*** Block opens ***

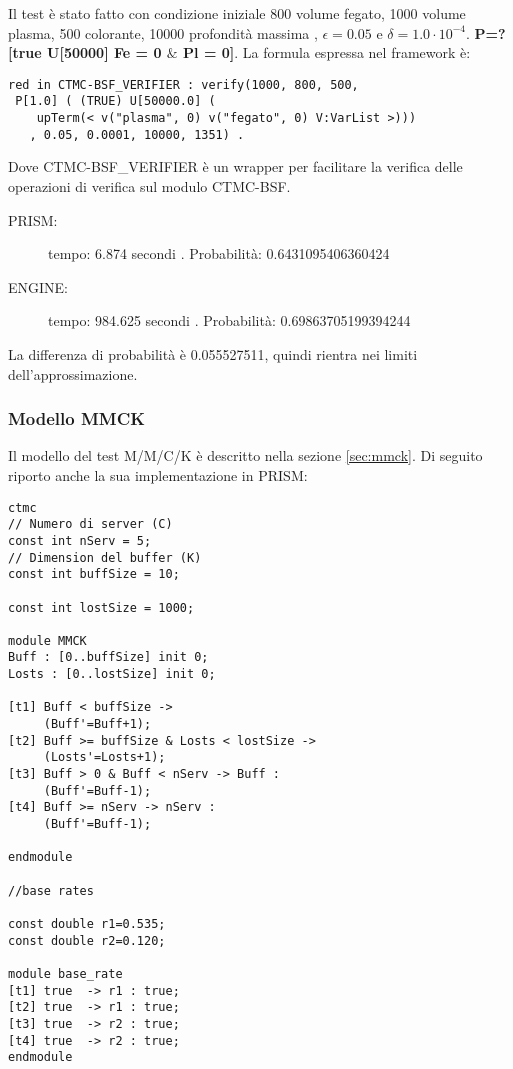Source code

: Il test è stato fatto con condizione iniziale 800 volume fegato, 1000 volume
plasma, 500 colorante, 10000 profondità massima , $\epsilon = 0.05$ e
$\delta = 1.0\cdot10^{-4}$. \textbf{P=?[true U[50000] Fe = 0 $\&$ Pl = 0]}.
La formula espressa nel framework è:
\begin{Verbatim}
red in CTMC-BSF_VERIFIER : verify(1000, 800, 500,
 P[1.0] ( (TRUE) U[50000.0] ( 
    upTerm(< v("plasma", 0) v("fegato", 0) V:VarList >)))
   , 0.05, 0.0001, 10000, 1351) .
\end{Verbatim}
Dove CTMC-BSF\_VERIFIER è un wrapper per facilitare la verifica delle operazioni
di verifica sul modulo CTMC-BSF.

\begin{description}
	\item[PRISM:] tempo: 6.874 secondi . Probabilità: 0.6431095406360424
	\item[ENGINE:] tempo: 984.625 secondi . Probabilità: 0.69863705199394244
\end{description}

La differenza di probabilità è 0.055527511, quindi rientra nei limiti
dell'approssimazione.

\subsubsection{Modello MMCK}

Il modello del test M/M/C/K è descritto nella sezione
\ref{sec:mmck}. Di seguito riporto anche la sua implementazione in PRISM:
\begin{Verbatim}[fontsize=\small]
ctmc
// Numero di server (C)
const int nServ = 5;
// Dimension del buffer (K)
const int buffSize = 10;

const int lostSize = 1000;

module MMCK
Buff : [0..buffSize] init 0;
Losts : [0..lostSize] init 0;

[t1] Buff < buffSize ->
     (Buff'=Buff+1);
[t2] Buff >= buffSize & Losts < lostSize ->
     (Losts'=Losts+1);
[t3] Buff > 0 & Buff < nServ -> Buff :
     (Buff'=Buff-1);
[t4] Buff >= nServ -> nServ : 
     (Buff'=Buff-1);

endmodule

//base rates

const double r1=0.535;
const double r2=0.120;

module base_rate 
[t1] true  -> r1 : true;
[t2] true  -> r1 : true;
[t3] true  -> r2 : true;
[t4] true  -> r2 : true;
endmodule
\end{Verbatim}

*** Block closes ***

*WHAT YOU HAVE TO DO*
Leaving every picture behind, retype the entries above exactly, from the first line through the line with "P[1.0] ( (TRUE)", and stop there.

*PROBLEM SOLUTION*
Source code

: Il test è stato fatto con condizione iniziale 800 volume fegato, 1000 volume
plasma, 500 colorante, 10000 profondità massima , $\epsilon = 0.05$ e
$\delta = 1.0\cdot10^{-4}$. \textbf{P=?[true U[50000] Fe = 0 $\&$ Pl = 0]}.
La formula espressa nel framework è:
\begin{Verbatim}
red in CTMC-BSF_VERIFIER : verify(1000, 800, 500,
 P[1.0] ( (TRUE) U[50000.0] ( 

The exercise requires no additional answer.